It is no secret the royal family is usually covered head to toe in jewels. But, these are not the average Cartier or Piaget. Instead, they derive from years of history and are impeccably valuable.
The Queen’s four-strand pearl necklace - $30,000+
The author of The Queen's Jewels, Leslie Field, wrote, "there has never been a queen who didn't wear pearls." While Queen Elizabeth favored her pearl necklaces, one stood out in particular.
In the 1970s, the Queen visited Japan, where the government gifted her Majesty the unique pearl necklace. The pearls were crafted by Garrard, a luxury fine jewelry company that the royal family used repeatedly. He has provided a substantial amount of jewelry to the family, which is worth large amounts.
Queen Alexandra’s amethyst sautoir necklace - $60,000
A sautoir necklace is a term derived from France to describe a long chain with either a long tassel or other ornament attached. These necklaces have existed for many years, and was owned by Queen Alexandra, who reigned in the 20th Century.
This necklace had a heart-shaped amethyst attached, and in 1923, the necklace was handed to Lady Elizabeth Bowes-Lyon after she wedded Prince Albert, Duke of York.

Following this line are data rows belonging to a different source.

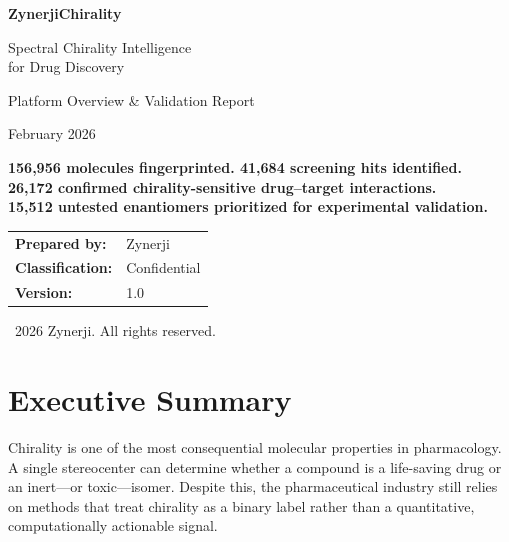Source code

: \documentclass[11pt,a4paper]{article}
\begin{document}
\begin{titlepage}
\centering
\vspace*{2cm}

{\Huge\bfseries\color{zynerji} ZynerjiChirality\par}
\vspace{0.5cm}
{\Large\color{darktext} Spectral Chirality Intelligence\\for Drug Discovery\par}

\vspace{1.5cm}

{\large\color{gray} Platform Overview \& Validation Report\par}
\vspace{0.3cm}
{\normalsize February 2026\par}

\vspace{3cm}

\begin{keyresult}
\centering
\textbf{156,956 molecules fingerprinted. 41,684 screening hits identified.}\\[4pt]
\textbf{26,172 confirmed chirality-sensitive drug--target interactions.}\\[4pt]
\textbf{15,512 untested enantiomers prioritized for experimental validation.}
\end{keyresult}

\vspace{2cm}

\begin{tabular}{ll}
\textbf{Prepared by:} & Zynerji \\
\textbf{Classification:} & Confidential \\
\textbf{Version:} & 1.0 \\
\end{tabular}

\vfill
{\small\color{gray}\textcopyright\ 2026 Zynerji. All rights reserved.}
\end{titlepage}

{
\setcounter{tocdepth}{1}  %
\tableofcontents
}
\newpage

\section{Executive Summary}

Chirality is one of the most consequential molecular properties in pharmacology.
A single stereocenter can determine whether a compound is a life-saving drug or
an inert---or toxic---isomer. Despite this, the pharmaceutical industry still
relies on methods that treat chirality as a binary label rather than a
quantitative, computationally actionable signal.
\end{document}
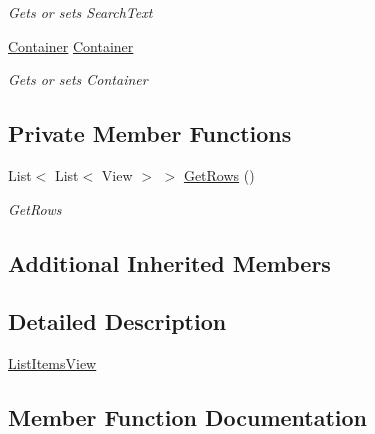 \begin{DoxyCompactItemize}
\begin{DoxyCompactList}\small\item\em Gets or sets Search\+Text \end{DoxyCompactList}\item 
\mbox{\hyperlink{class_gtd_app_1_1_data_1_1_container}{Container}} \mbox{\hyperlink{class_gtd_app_1_1_console_1_1_views_1_1_items_1_1_list_items_view_a88e5d9fe1fc5b57aac16b2eedaa16323}{Container}}
\begin{DoxyCompactList}\small\item\em Gets or sets Container \end{DoxyCompactList}\end{DoxyCompactItemize}
\subsection*{Private Member Functions}
\begin{DoxyCompactItemize}
\item 
List$<$ List$<$ View $>$ $>$ \mbox{\hyperlink{class_gtd_app_1_1_console_1_1_views_1_1_items_1_1_list_items_view_a45ca2fad9288ad43274d1d04db2c9443}{Get\+Rows}} ()
\begin{DoxyCompactList}\small\item\em Get\+Rows \end{DoxyCompactList}\end{DoxyCompactItemize}
\subsection*{Additional Inherited Members}


\subsection{Detailed Description}
\mbox{\hyperlink{class_gtd_app_1_1_console_1_1_views_1_1_items_1_1_list_items_view}{List\+Items\+View}} 



\subsection{Member Function Documentation}
\mbox{\label{class_gtd_app_1_1_console_1_1_views_1_1_items_1_1_list_items_view_af47a989ad448b41d13630ac6fc499a79}} 
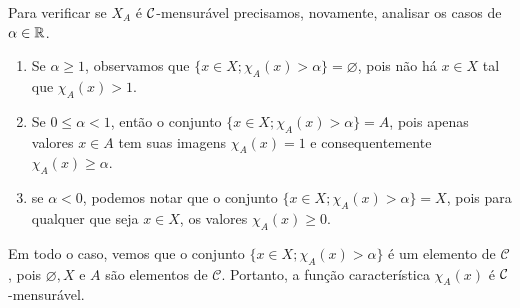 Para verificar se $X_A$ é $\operatorname{\mathcal{C}}$-mensurável precisamos, novamente, analisar os casos de $\alpha \in \mathbb{R}$.
	\begin{enumerate}[label*= (\Roman*)]
		\item Se $\alpha \geq 1$, observamos que $\{x \in X; \chi_A(x)>  \alpha\} = \varnothing$, pois não há $x \in X$ tal que $\chi_A(x) > 1$.  
		\item Se $ 0 \leq \alpha < 1$, então o conjunto $\{x \in X; \chi_A(x)>  \alpha\} = A$, pois apenas valores $x \in A$ tem suas imagens $\chi_A(x) = 1$ e consequentemente $\chi_A(x) \geq \alpha$.
		\item  se $\alpha < 0$, podemos notar que o conjunto $\{x \in X; \chi_A(x)>  \alpha\} = X$, pois para qualquer que seja $x \in X$, os valores $\chi_A(x) \geq 0$.
	\end{enumerate}
Em todo o caso, vemos que o conjunto $\{x \in X; \chi_A(x)>  \alpha\}$ é um elemento de $\mathcal{C}$, pois $\varnothing, X$ e $A$ são elementos de $\mathcal{C}$. Portanto, a função característica $\chi_A(x)$ é $\operatorname{\mathcal{C}}$-mensurável.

In 1937, Albert transposed his royal status to King George VI with Elizabeth, the Queen Mother, as Queen.
The Carrington Feather Brooch - $85,000
There is nothing like a simple and classy brooch to accessorize royal garments for something a little more decorative. While Queen Elizabeth was known for her vibrant-colored outfits, her brooches were a beautiful touch to glamorize her jackets.
The late monarch received a feathered shape brooch with an added square-cut sapphire as a wedding gift, made and gifted personally from Carrington jewelers. The Court Jeweller wrote, "The Queen only (wore) the brooch with blue or purple clothing, helping to emphasize the shifting color of the gemstone."
Queen Mother’s maple-leaf brooch - $120,000+
The late monarch's mother, the Queen Mother, also was fond of the brooch accessory. She received one after her daughter's coronation. This brooch was specifically a Canadian Diamond brooch and was gifted to her in the spring of 1939.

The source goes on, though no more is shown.